Başarılı Restorasyon Projesi Örnekleri

Mimari yapıların yalnızca ayakta kalması değil, “ruhunu” koruması da zamanla yarışan bir sanat. Yangın, savaş, deprem ya da sadece zamanın yıpratıcı etkilerine rağmen titizlikle restore edilen ve özgün işlevlerini koruyarak yaşamaya devam eden başarılı restorasyon örnekleri; kolektif hafıza, mimari dili ve kültürel sürekliliği de onarıyor.
Dünyanın en başarılı restorasyon örnekleri verdiğimiz bu yazıda, geçmişin izlerini silmeden geleceğe taşıyan ve aynı zamanda sürdürülebilirlik açısından da değerli uygulamalarla geri kazandığımız yapılar yer alıyor.
Notre Dame de Paris

Nerede? | Paris, Fransa |
Orijinal Tarih | 1163-1345 |
Restorasyon Tarihi | 2020-2024 |
Gotik mimarinin dünya çapındaki en çarpıcı örneklerinden Notre Dame de Paris, yalnızca Paris’in değil, Fransız kültürel kimliğinin de kalbinde yer alıyor. 1163-1345 yıllarında tamamlanan görkemli yapı, yüzyıllar boyunca savaşlara, devrimlere ve yangınlara direniyor ve her seferinde ustalıkla restore edilerek ayakta tutuluyor.
- Fransız Devrimi ile büyük hasar gören ve 19. yüzyılda Victor Hugo’nun kalemiyle kamuoyunun dikkatini çeken yapı, Viollet-le-Duc’un 23 yıl süren restorasyonuyla ikinci hayatına kavuşuyor.
- 15 Nisan 2019’da sebebi bilinmeyen büyük yangın, katedralin kulesinin çökmesine, bin yıllık ahşap çatı iskeletinin ve üst tonozların yok olmasına sebep oluyor.
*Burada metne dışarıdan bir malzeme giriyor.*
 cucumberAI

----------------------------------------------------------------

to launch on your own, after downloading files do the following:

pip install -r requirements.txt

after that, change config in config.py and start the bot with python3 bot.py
Bu felaket sonrasında Notre Dame de Paris bir kez daha olağanüstü bir restorana giriyor.
2020-2024 yıllarında yürütülen restorasyon çalışması, Viollet-le-Duc’un 19. yüzyıldaki restorasyonuna tamamen sadık kalınarak yapının özgün Gotik karakterini koruyor ve Notre Dame de Paris, dünyanın en başarılı restorasyon örnekleri arasında gösteriliyor.
- Yangında yok olan çatı iskeletinin yeniden inşasında, Paris çevresindeki ormanlardan dikkatle seçilen, 100 yaşını geçmiş meşe ağaçları kullanılıyor.
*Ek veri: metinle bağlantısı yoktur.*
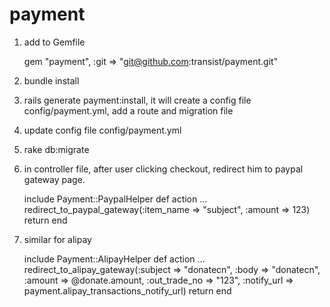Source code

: payment
=======

1. add to Gemfile

    gem "payment", :git => "git@github.com:transist/payment.git"

2. bundle install

3. rails generate payment:install, it will create a config file
   config/payment.yml, add a route and migration file

4. update config file config/payment.yml

5. rake db:migrate

6. in controller file, after user clicking checkout, redirect him to
   paypal gateway page.

    include Payment::PaypalHelper
    def action
      ...
      redirect_to_paypal_gateway(:item_name => "subject", :amount => 123)
      return
    end

7. similar for alipay

    include Payment::AlipayHelper
    def action
      ...
      redirect_to_alipay_gateway(:subject => "donatecn", :body => "donatecn", :amount => @donate.amount, :out_trade_no => "123", :notify_url => payment.alipay_transactions_notify_url)
      return
    end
- Geleneksel marangozluk tekniklerinin yaşatılması amacıyla, ahşap kirişler geleneksel el aletleri kullanılarak, “Trait de Charpente” gibi somut olmayan kültürel miras unsuru, Orta Çağ marangozluk teknikleriyle yaratılıyor.
- Fransız zanaatkarlar, taş ustaları, heykeltraşlar, cam sanatçıları, mühendisler ve org yapımcılarından oluşan 1000 kişilik ekip, adeta bir kültürel seferberlik içinde çalışıyor. Her biri Gotik mimarlık ve geleneksel işçilik konusunda uzman olan bu kişiler, hem kolektif zanaat mirasını hem de Fransız mimari bilgisini yaşatarak Notre Dame’ı yalnızca fiziksel olarak değil, ruhen de yeniden inşa ediyor.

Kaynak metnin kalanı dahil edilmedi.